RP2040 with PIO and DMA to address WS2812B LEDs

I love the WS2812B (aka SK6812) addressable LEDs: they are inexpensive and available in different packages. I have used them in different projects, including the MetaClockClock one. I used the NXP Kinetis for these projects, but because they are not available any more, for a new project we had to choose a new microcontroller, with the Raspberry Pi Pico RP2040 as the winner.

Raspberry Pi Pico RP2040 driving WS2812B with PIO and DMA

Outline

In that project, the MCU needs to drive a total of 1024 SK6812 RGB LEDs. To keep the refresh rate reasonable, the LEDs are organized in 8 stripes with 128 LEDs each. The Kinetis K22 or K64 with DMA can easily produce the needed 800 kHz protocol using DMA, see Tutorial: Adafruit WS2812B NeoPixels with the Freescale FRDM-K64F Board – Part 1: Hardware.

I have used the LPC804 for a similar thing using the PLU, but that is only for one single channel, see Adding RGBW Wings and Enclosure to a Debug Probe. But that was for single-lane only.

The Raspberry Pi RP2040 MCU is available and inexpensive (~$1). It has a dual core Cortex-M0+ @120 MHz with 264 KByte of internal RAM. It is not the most powerful MCU on the market, but has an excellent tool and software ecosystem, making it easy for students to use in many projects. It has a wireless option (WiFi, Bluetooth and BLE) which is ‘compatible’ with the Pico board, and the Pico board costs less than $5.

An interesting feature of the RP2040 MCU is the PIO: programmable I/O ‘co-processors’ which can be used to implement custom protocols, for example the 800 kHz bit-stream needed to address the WS2812B/SK6812B LEDs.

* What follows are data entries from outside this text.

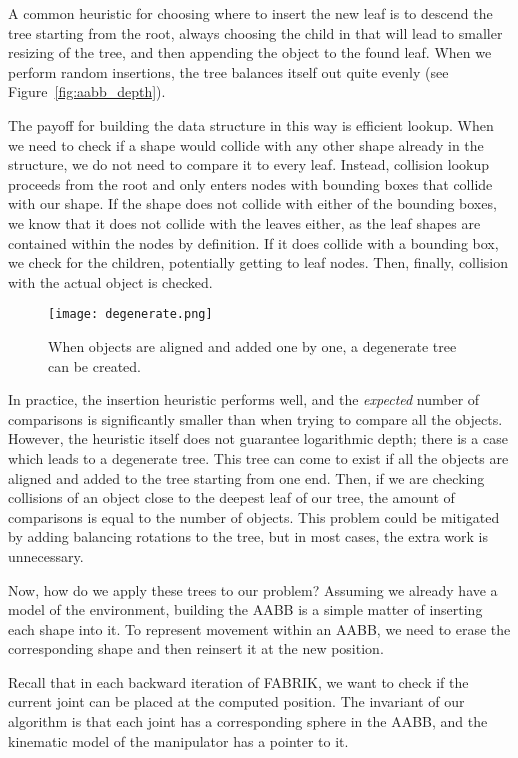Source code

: A common heuristic for choosing where to insert the new leaf is to descend the tree starting from the root, always choosing the child in that will lead to smaller resizing of the tree, and then appending the object to the found leaf. When we perform random insertions, the tree balances itself out quite evenly (see Figure~\ref{fig:aabb_depth}).

The payoff for building the data structure in this way is efficient lookup. When we need to check if a shape would collide with any other shape already in the structure, we do not need to compare it to every leaf. Instead, collision lookup proceeds from the root and only enters nodes with bounding boxes that collide with our shape. If the shape does not collide with either of the bounding boxes, we know that it does not collide with the leaves either, as the leaf shapes are contained within the nodes by definition. If it does collide with a bounding box, we check for the children, potentially getting to leaf nodes. Then, finally, collision with the actual object is checked.

\begin{wrapfigure}{r}{0.4\textwidth}
  \centering
  \texttt{[image: degenerate.png]}
  \caption{When objects are aligned and added one by one, a degenerate tree can be created.}
\end{wrapfigure}

In practice, the insertion heuristic performs well, and the \textit{expected} number of comparisons is significantly smaller than when trying to compare all the objects. However, the heuristic itself does not guarantee logarithmic depth; there is a case which leads to a degenerate tree. This tree can come to exist if all the objects are aligned and added to the tree starting from one end. Then, if we are checking collisions of an object close to the deepest leaf of our tree, the amount of comparisons is equal to the number of objects. This problem could be mitigated by adding balancing rotations to the tree, but in most cases, the extra work is unnecessary.

Now, how do we apply these trees to our problem? Assuming we already have a model of the environment, building the AABB is a simple matter of inserting each shape into it. To represent movement within an AABB, we need to erase the corresponding shape and then reinsert it at the new position.

Recall that in each backward iteration of FABRIK, we want to check if the current joint can be placed at the computed position. The invariant of our algorithm is that each joint has a corresponding sphere in the AABB, and the kinematic model of the manipulator has a pointer to it.


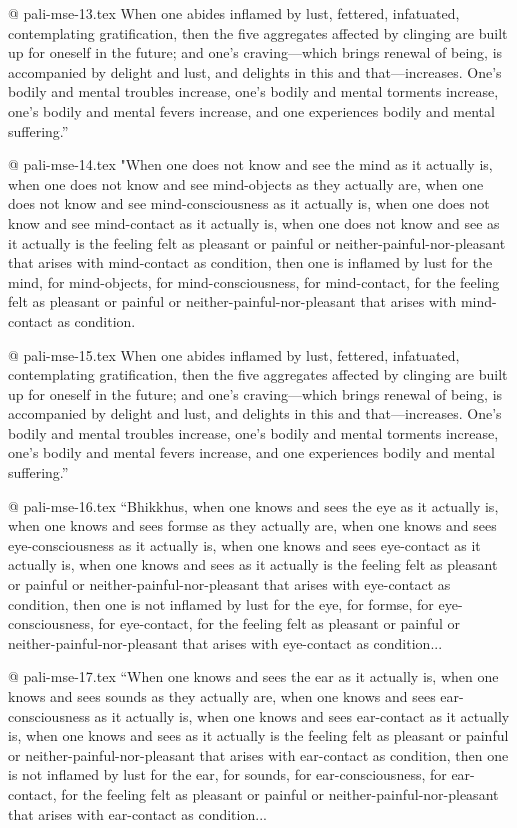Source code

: @ pali-mse-13.tex
When one abides inflamed by lust, fettered, infatuated, contemplating gratification, then the five aggregates affected by clinging are built up for oneself in the future; and one’s craving—which brings renewal of being, is accompanied by delight and lust, and delights in this and that—increases. One’s bodily and mental troubles increase, one’s bodily and mental torments increase, one’s bodily and mental fevers increase, and one experiences bodily and mental suffering.”

@ pali-mse-14.tex
"When one does not know and see the mind as it actually is, when one does not know and see mind-objects as they actually are, when one does not know and see mind-consciousness as it actually is, when one does not know and see mind-contact as it actually is, when one does not know and see as it actually is the feeling felt as pleasant or painful or neither-painful-nor-pleasant that arises with mind-contact as condition, then one is inflamed by lust for the mind, for mind-objects, for mind-consciousness, for mind-contact, for the feeling felt as pleasant or painful or neither-painful-nor-pleasant that arises with mind-contact as condition.

@ pali-mse-15.tex
When one abides inflamed by lust, fettered, infatuated, contemplating gratification, then the five aggregates affected by clinging are built up for oneself in the future; and one’s craving—which brings renewal of being, is accompanied by delight and lust, and delights in this and that—increases. One’s bodily and mental troubles increase, one’s bodily and mental torments increase, one’s bodily and mental fevers increase, and one experiences bodily and mental suffering.”

@ pali-mse-16.tex
“Bhikkhus, when one knows and sees the eye as it actually is, when one knows and sees formse as they actually are, when one knows and sees eye-consciousness as it actually is, when one knows and sees eye-contact as it actually is, when one knows and sees as it actually is the feeling felt as pleasant or painful or neither-painful-nor-pleasant that arises with eye-contact as condition, then one is not inflamed by lust for the eye, for formse, for eye-consciousness, for eye-contact, for the feeling felt as pleasant or painful or neither-painful-nor-pleasant that arises with eye-contact as condition...

@ pali-mse-17.tex
	“When one knows and sees the ear as it actually is, when one knows and sees sounds as they actually are, when one knows and sees ear-consciousness as it actually is, when one knows and sees ear-contact as it actually is, when one knows and sees as it actually is the feeling felt as pleasant or painful or neither-painful-nor-pleasant that arises with ear-contact as condition, then one is not inflamed by lust for the ear, for sounds, for ear-consciousness, for ear-contact, for the feeling felt as pleasant or painful or neither-painful-nor-pleasant that arises with ear-contact as condition...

πŸ’‘ The Raspberry Pi SDK 1.5 comes with a PIO example for WS2812B which I have used as base example for this implementation.

To develop the software, as simple test board with 8 channels using the Raspberry Pi Pico RP2040 has been created, for both the Pico and Pico-W boards:

WS2812B Pico Test Board Rendering
Raspberry Pi Pico RP2040 Test board

The board uses the GPIO2 to GPIO9 to drive the LEDs:

Pico WS2812B Board Schematic

The protocol to the LEDs is a stream of bits with a frequency of 800 kHz, encoding the 0 and 1 bits. Because the LEDs need a 5V logic level and the RP2040 uses 3.3V, a high speed 74HCT245 level shifter is used:

74HCT245

8 bits for each color, in G->R->B order, for which we will use the RP2040 PIO hardware with DMA.

WS2812B Timing
WS2812B Timing: a zero and a 1 bit

The software supports both single RGB or RGBW LEDs, or multi-parallel lanes up to 8 channels. Below the output of the green, red and blue bits, each color using the value 0x01:

Capture of Bit Stream for RGB (in GRB order)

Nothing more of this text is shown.